Who: Jess and Julie—Adventurers

What: Walk, for the Love!

When: March 15, 2024

Where: Congress, Arizona

Why: Still trying to figure that one out.

 

We are sitting in the cold rain (indoors) in SW Arizona—and only 75 miles from California, and a mere 331 miles from the nearest beach.

Yes, you read that right…and I am going to go out on a precarious limb here and announce the date that we plan on pulling in to the greater Oceanside CA area, so you ALL can get your airline tickets and claim one of the 25 rooms we’ve reserved at the Truckers N’ Ho’s Motor Inn (Monthly or hourly rates available!)

And that date is…. (drum roll) April 5th!!!

 

For a while, our goal was April 1st—Izzy’s 17th birthday. But then I was talking to our favorite daughter, Phoebe who is still in Vietnam, and we realized that we could walk EVEN slower and finish on HER birthday—the 5th!

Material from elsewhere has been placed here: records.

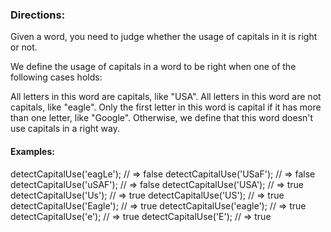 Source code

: ### Directions:

Given a word, you need to judge whether the usage of capitals in it is right or not.

We define the usage of capitals in a word to be right when one of the following cases holds:

All letters in this word are capitals, like "USA".
All letters in this word are not capitals, like "eagle".
Only the first letter in this word is capital if it has more than one letter, like "Google".
Otherwise, we define that this word doesn't use capitals in a right way.

#### Examples:

detectCapitalUse('eagLe'); // => false
detectCapitalUse('USaF'); // => false
detectCapitalUse('uSAF'); // => false
detectCapitalUse('USA'); // => true
detectCapitalUse('Us'); // => true
detectCapitalUse('US'); // => true
detectCapitalUse('Eagle'); // => true
detectCapitalUse('eagle'); // => true
detectCapitalUse('e'); // => true
detectCapitalUse('E'); // => true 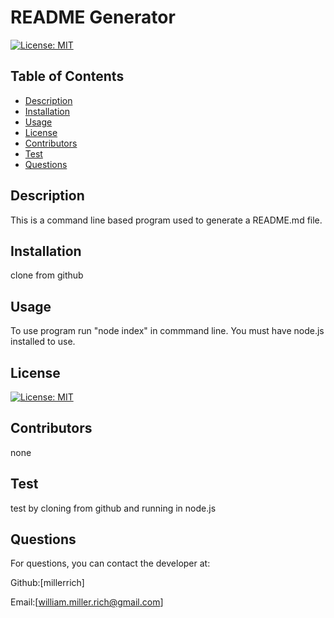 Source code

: 

# README Generator

[![License: MIT](https://img.shields.io/badge/License-MIT-yellow.svg)](https://opensource.org/licenses/MIT)


## Table of Contents
* [Description](#description)
* [Installation](#installation)
* [Usage](#usage)
* [License](#license)
* [Contributors](#contributors)
* [Test](#test)
* [Questions](#questions)

## Description
This is a command line based program used to generate a README.md file.

## Installation 
clone from github

## Usage 
To use program run "node index" in commmand line. You must have node.js installed to use.

## License
[![License: MIT](https://img.shields.io/badge/License-MIT-yellow.svg)](https://opensource.org/licenses/MIT)

## Contributors
none

## Test
test by cloning from github and running in node.js

## Questions
For questions, you can contact the developer at:

Github:[millerrich]

Email:[william.miller.rich@gmail.com]

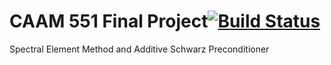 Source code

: CAAM 551 Final Project[![Build Status](https://travis-ci.org/zw14/CAAM551.svg?branch=master)](https://travis-ci.org/zw14/CAAM551)
=====

Spectral Element Method and Additive Schwarz Preconditioner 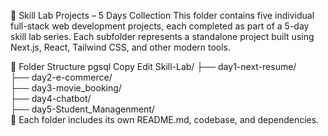 💼 Skill Lab Projects – 5 Days Collection
This folder contains five individual full-stack web development projects, each completed as part of a 5-day skill lab series. Each subfolder represents a standalone project built using Next.js, React, Tailwind CSS, and other modern tools.

📁 Folder Structure
pgsql
Copy
Edit
Skill-Lab/
├── day1-next-resume/       
├── day2-e-commerce/     
├── day3-movie_booking/     
├── day4-chatbot/     
├── day5-Student_Managenment/             
📝 Each folder includes its own README.md, codebase, and dependencies.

A no-brainer really. We started on Julie’s birthday (July 7th) missed my birthday by a LONG shot (Dec. 1st) and this provides a realistic date goal.

 

So, enough about the non-existent future (yeah, I have been reading my book about Buddhism.) What have we been up to this past couple of months?

Let’s back up to…

 

Feb. 10th 2024  Datil, NM

We are camped outside of Datil in a BLM campground. It seems to be fairly new, has three electric sites of which we have one, and there is no one else here aside from the campground host! We have fresh snow, about an inch, and freezing weather. But the wind has been favorable.

We made it over the Continental Divide, passed through Pie Town, and are about 58 miles from the Arizona state line. All downhill from here to California! (I like to say that to Julie, who knows how full of shit I am…)

 

On the way back to Datil today we stopped at the Pie Town café’, The Gatherin’ Place II, where they have the pie, but it is made with lard, of course. So we had a big bowl of pinto beans, fresh pico de gallo, and French fries…all of it homemade.

It was fun chatting with the staff, and a tableful of Continental Divide Trail (CDT) hikers. There was one young guy from Chattanooga who was through-hiking Northbound (NOBO,) and another guy who was going SOBO (figure it out) in sections as he got the time. He’d already done the AT and the PCT. His dad was crewing for him apparently.

 

The really cool thing happened yesterday.

As I drove up on Julie, walking, I saw that she had company. Two women had pulled over and immediately embraced her in a hug, and offered to take her for pie in Pie Town. When she said she had to walk yet, they said, “Well, then why don’t you come stay in our yurt in the hills south of Datil? Or, at least come to dinner tonight?”

So, that’s what we did. We brought Carolyn over some non-vegan trail meals for her upcoming CDT hike the length of New Mexico (750 miles) in April. She’s 68 and a veteran of the AT and other hikes in her youth.

An Episcopalian priest, her husband—Eric— is a gerontologist in Albuquerque.

The other woman, Barbara, was staying with them up in “the hermitage” which, along with the yurt, is also on their land. They Airbnb them out as well. Barbara is a retired school counselor.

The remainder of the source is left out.